The big band celebrating the work of the late Gil Evans that played Ronnie Scott's early this year may have tingled the spine, but it lacked the intuitive fluidity and sixth-sense focus it once had under Evans's direction. However, a mixed European/American big band in the same venue caught quite a few of those mysterious undercurrents, with some forceful soloing and an independent repertoire thrown in.
This ensemble, give or take a few participants, and under Quincy Jones's direction, brilliantly accompanied Miles Davis at Montreux on an Evans programme in the last year of Davis's life, which perhaps offers some clues. The regular leader is the Swiss composer and pianist George Gruntz. He has built an internationally illustrious 30-year career on a mixture of compositional creativity, unselfconscious plundering of big-band styles from Ellingtonia to free-improv and the fundraiser's energy to hire the world's leading jazz orchestra soloists. Americans Gary Valente, Ralph Peterson and Howard Johnson are in the band's current line-up, as well as regulars such as the fearsome saxophonist Sal Giorganni and young Russian trumpeter Alexander Sipiagin.
On the opening night, with the excellent Dave Green Trio opposite, the band constantly suggested the sound of other legendary big jazz outfits - Evans, the Mingus Big Band, Carla Bley's, even the free-improvising Globe Unity Orchestra. Yet the sonorities of Gruntz's arrangements, and the boldness with which he paints with other writers' colours resulted in a vivid, distinctive live performance - the medium that seems to suit the Concert Band best.
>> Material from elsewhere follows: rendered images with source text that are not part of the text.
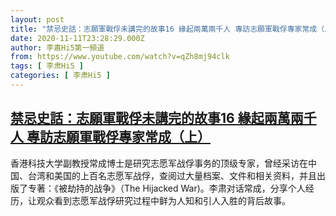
 ```yaml
---
layout: post
title: "禁忌史話：志願軍戰俘未講完的故事16 緣起兩萬兩千人 專訪志願軍戰俘專家常成（上）"
date: 2020-11-11T23:28:29.000Z
author: 李肅Hi5第一頻道
from: https://www.youtube.com/watch?v=qZh8mj94clk
tags: [ 李肃Hi5 ]
categories: [ 李肃Hi5 ]
---
```

<!--1605137309000-->
[禁忌史話：志願軍戰俘未講完的故事16 緣起兩萬兩千人 專訪志願軍戰俘專家常成（上）](https://www.youtube.com/watch?v=qZh8mj94clk)
------

<div>
香港科技大学副教授常成博士是研究志愿军战俘事务的顶级专家，曾经采访在中国、台湾和美国的上百名志愿军战俘，查阅过大量档案、文件和相关资料，并且出版了专著：《被劫持的战争》（The Hijacked War)。李肃对话常成，分享个人经历，让观众看到志愿军战俘研究过程中鲜为人知和引人入胜的背后故事。
</div>
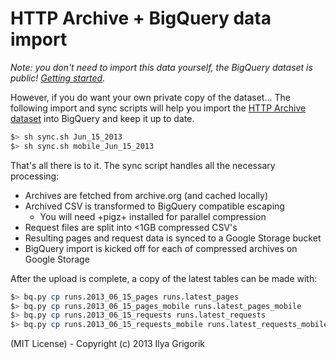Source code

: # HTTP Archive + BigQuery data import

_Note: you don't need to import this data yourself, the BigQuery dataset is public! [Getting started](https://github.com/HTTPArchive/httparchive.org/blob/master/docs/gettingstarted_bigquery.md)._

However, if you do want your own private copy of the dataset... The following import and sync scripts will help you import the [HTTP Archive dataset](http://httparchive.org/downloads.php) into BigQuery and keep it up to date.

```bash
$> sh sync.sh Jun_15_2013
$> sh sync.sh mobile_Jun_15_2013
```

That's all there is to it. The sync script handles all the necessary processing:

* Archives are fetched from archive.org (and cached locally)
* Archived CSV is transformed to BigQuery compatible escaping
  * You will need +pigz+ installed for parallel compression
* Request files are split into <1GB compressed CSV's
* Resulting pages and request data is synced to a Google Storage bucket
* BigQuery import is kicked off for each of compressed archives on Google Storage

After the upload is complete, a copy of the latest tables can be made with:

```bash
$> bq.py cp runs.2013_06_15_pages runs.latest_pages
$> bq.py cp runs.2013_06_15_pages_mobile runs.latest_pages_mobile
$> bq.py cp runs.2013_06_15_requests runs.latest_requests
$> bq.py cp runs.2013_06_15_requests_mobile runs.latest_requests_mobile
```

(MIT License) - Copyright (c) 2013 Ilya Grigorik
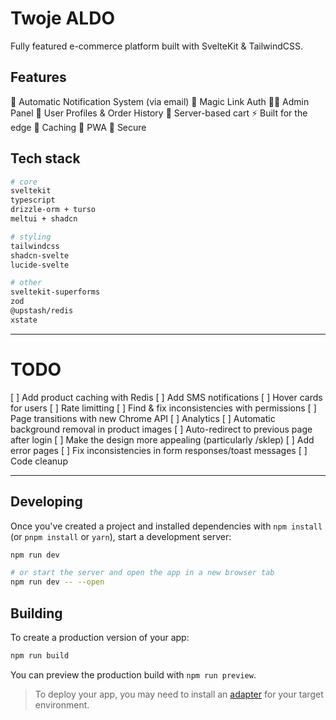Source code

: # Twoje ALDO

Fully featured e-commerce platform built with SvelteKit & TailwindCSS.

## Features
🤖 Automatic Notification System (via email)
🔐 Magic Link Auth
👨‍💼 Admin Panel
👨 User Profiles & Order History
🛒 Server-based cart
⚡ Built for the edge
🥅 Caching
📱 PWA
🔑 Secure



## Tech stack

```bash
# core
sveltekit
typescript
drizzle-orm + turso
meltui + shadcn

# styling
tailwindcss
shadcn-svelte
lucide-svelte

# other
sveltekit-superforms
zod
@upstash/redis
xstate

```

---

# TODO
[  ] Add product caching with Redis
[  ] Add SMS notifications
[  ] Hover cards for users
[  ] Rate limitting
[  ] Find & fix inconsistencies with permissions
[  ] Page transitions with new Chrome API
[  ] Analytics
[  ] Automatic background removal in product images
[  ] Auto-redirect to previous page after login
[  ] Make the design more appealing (particularly /sklep)
[  ] Add error pages
[  ] Fix inconsistencies in form responses/toast messages
[  ] Code cleanup


---

## Developing

Once you've created a project and installed dependencies with `npm install` (or `pnpm install` or `yarn`), start a development server:

```bash
npm run dev

# or start the server and open the app in a new browser tab
npm run dev -- --open
```

## Building

To create a production version of your app:

```bash
npm run build
```

You can preview the production build with `npm run preview`.

> To deploy your app, you may need to install an [adapter](https://kit.svelte.dev/docs/adapters) for your target environment.
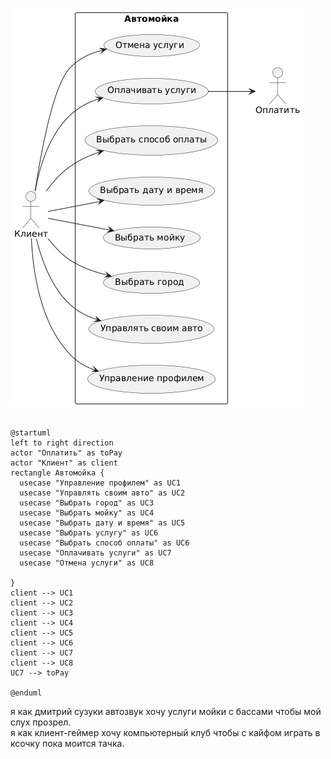 ![schema](schema.png)

```plantuml

@startuml
left to right direction
actor "Оплатить" as toPay
actor "Клиент" as client
rectangle Автомойка {
  usecase "Управление профилем" as UC1
  usecase "Управлять своим авто" as UC2
  usecase "Выбрать город" as UC3
  usecase "Выбрать мойку" as UC4
  usecase "Выбрать дату и время" as UC5
  usecase "Выбрать услугу" as UC6
  usecase "Выбрать способ оплаты" as UC6
  usecase "Оплачивать услуги" as UC7
  usecase "Отмена услуги" as UC8

}
client --> UC1
client --> UC2
client --> UC3
client --> UC4
client --> UC5
client --> UC6
client --> UC7
client --> UC8
UC7 --> toPay

@enduml

```

я как дмитрий сузуки автозвук хочу услуги мойки с бассами чтобы мой слух прозрел. <br>
я как клиент-геймер хочу компьютерный клуб чтобы с кайфом играть в ксочку пока моится тачка. <br>
 
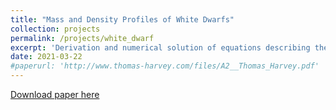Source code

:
 ```yaml
---
title: "Mass and Density Profiles of White Dwarfs"
collection: projects
permalink: /projects/white_dwarf
excerpt: 'Derivation and numerical solution of equations describing the interior of a white dwarf.'
date: 2021-03-22
#paperurl: 'http://www.thomas-harvey.com/files/A2__Thomas_Harvey.pdf'
---
```


[Download paper here](http://www.thomas-harvey.com/files/A2__Thomas_Harvey.pdf)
The Mingus feel surfaced in a theme for which Howard Johnson's baritone sax was the dominant voice. Sipiagin's rather whimsical Little Dancer had an astonishingly focused, subtly inflected flugelhorn solo. A typical wake-the-dead Valente trombone intro on an engagingly skewed harmony funk blaster preceded a whirlwind tenor break from Sal Giorganni. The Gruntz Concert Band is not regular Ronnie Scott's fare, but it's a very agreeable surprise.